**Work item:** Return, from the lines below, each one that includes the word "images".

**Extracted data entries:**
::::

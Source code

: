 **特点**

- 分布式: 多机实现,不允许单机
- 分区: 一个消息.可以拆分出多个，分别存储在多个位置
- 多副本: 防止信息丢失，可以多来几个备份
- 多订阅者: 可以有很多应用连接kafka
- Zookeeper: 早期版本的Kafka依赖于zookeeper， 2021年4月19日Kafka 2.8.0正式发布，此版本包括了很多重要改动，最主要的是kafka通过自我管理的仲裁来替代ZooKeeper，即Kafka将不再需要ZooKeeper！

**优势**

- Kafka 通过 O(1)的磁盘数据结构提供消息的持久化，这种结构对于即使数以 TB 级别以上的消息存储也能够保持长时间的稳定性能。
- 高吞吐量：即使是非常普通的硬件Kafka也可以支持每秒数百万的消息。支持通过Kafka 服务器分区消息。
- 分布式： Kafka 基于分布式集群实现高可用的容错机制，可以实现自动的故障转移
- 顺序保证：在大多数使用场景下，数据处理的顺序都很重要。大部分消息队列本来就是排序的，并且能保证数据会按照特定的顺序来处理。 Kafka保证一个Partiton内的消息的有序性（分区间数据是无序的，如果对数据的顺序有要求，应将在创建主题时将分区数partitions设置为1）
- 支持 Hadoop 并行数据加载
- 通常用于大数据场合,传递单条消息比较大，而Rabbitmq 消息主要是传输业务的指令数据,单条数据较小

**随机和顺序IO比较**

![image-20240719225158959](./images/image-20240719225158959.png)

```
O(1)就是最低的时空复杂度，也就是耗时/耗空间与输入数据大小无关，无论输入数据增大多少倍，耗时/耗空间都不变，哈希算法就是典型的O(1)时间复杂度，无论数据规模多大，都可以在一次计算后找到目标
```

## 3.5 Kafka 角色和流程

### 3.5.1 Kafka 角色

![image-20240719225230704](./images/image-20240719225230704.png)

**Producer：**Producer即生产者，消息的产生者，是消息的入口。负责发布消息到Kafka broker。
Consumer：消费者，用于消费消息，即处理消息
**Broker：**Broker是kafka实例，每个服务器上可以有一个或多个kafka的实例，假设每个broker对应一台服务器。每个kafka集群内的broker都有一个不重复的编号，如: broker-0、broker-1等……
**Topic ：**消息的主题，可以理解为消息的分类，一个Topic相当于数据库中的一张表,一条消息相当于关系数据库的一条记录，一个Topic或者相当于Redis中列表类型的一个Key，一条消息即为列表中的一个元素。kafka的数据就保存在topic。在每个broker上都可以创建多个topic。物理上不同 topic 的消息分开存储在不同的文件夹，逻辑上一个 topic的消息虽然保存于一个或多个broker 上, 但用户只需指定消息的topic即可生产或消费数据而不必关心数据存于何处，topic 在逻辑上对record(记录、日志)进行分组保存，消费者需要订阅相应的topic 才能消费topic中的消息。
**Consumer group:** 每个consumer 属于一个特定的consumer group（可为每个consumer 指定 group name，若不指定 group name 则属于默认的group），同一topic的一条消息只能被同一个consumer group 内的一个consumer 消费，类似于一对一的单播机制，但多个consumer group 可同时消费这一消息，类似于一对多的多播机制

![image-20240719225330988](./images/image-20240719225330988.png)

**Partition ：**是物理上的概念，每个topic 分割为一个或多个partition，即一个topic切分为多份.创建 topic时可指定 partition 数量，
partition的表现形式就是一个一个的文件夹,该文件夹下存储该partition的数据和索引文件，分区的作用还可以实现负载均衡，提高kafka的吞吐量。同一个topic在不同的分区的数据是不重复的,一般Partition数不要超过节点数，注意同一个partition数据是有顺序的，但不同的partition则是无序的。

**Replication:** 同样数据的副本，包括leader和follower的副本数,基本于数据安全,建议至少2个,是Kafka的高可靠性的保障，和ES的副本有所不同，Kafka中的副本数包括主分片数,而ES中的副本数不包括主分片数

::::

**Task response:**
![image-20240719225158959](./images/image-20240719225158959.png)
![image-20240719225230704](./images/image-20240719225230704.png)
![image-20240719225330988](./images/image-20240719225330988.png)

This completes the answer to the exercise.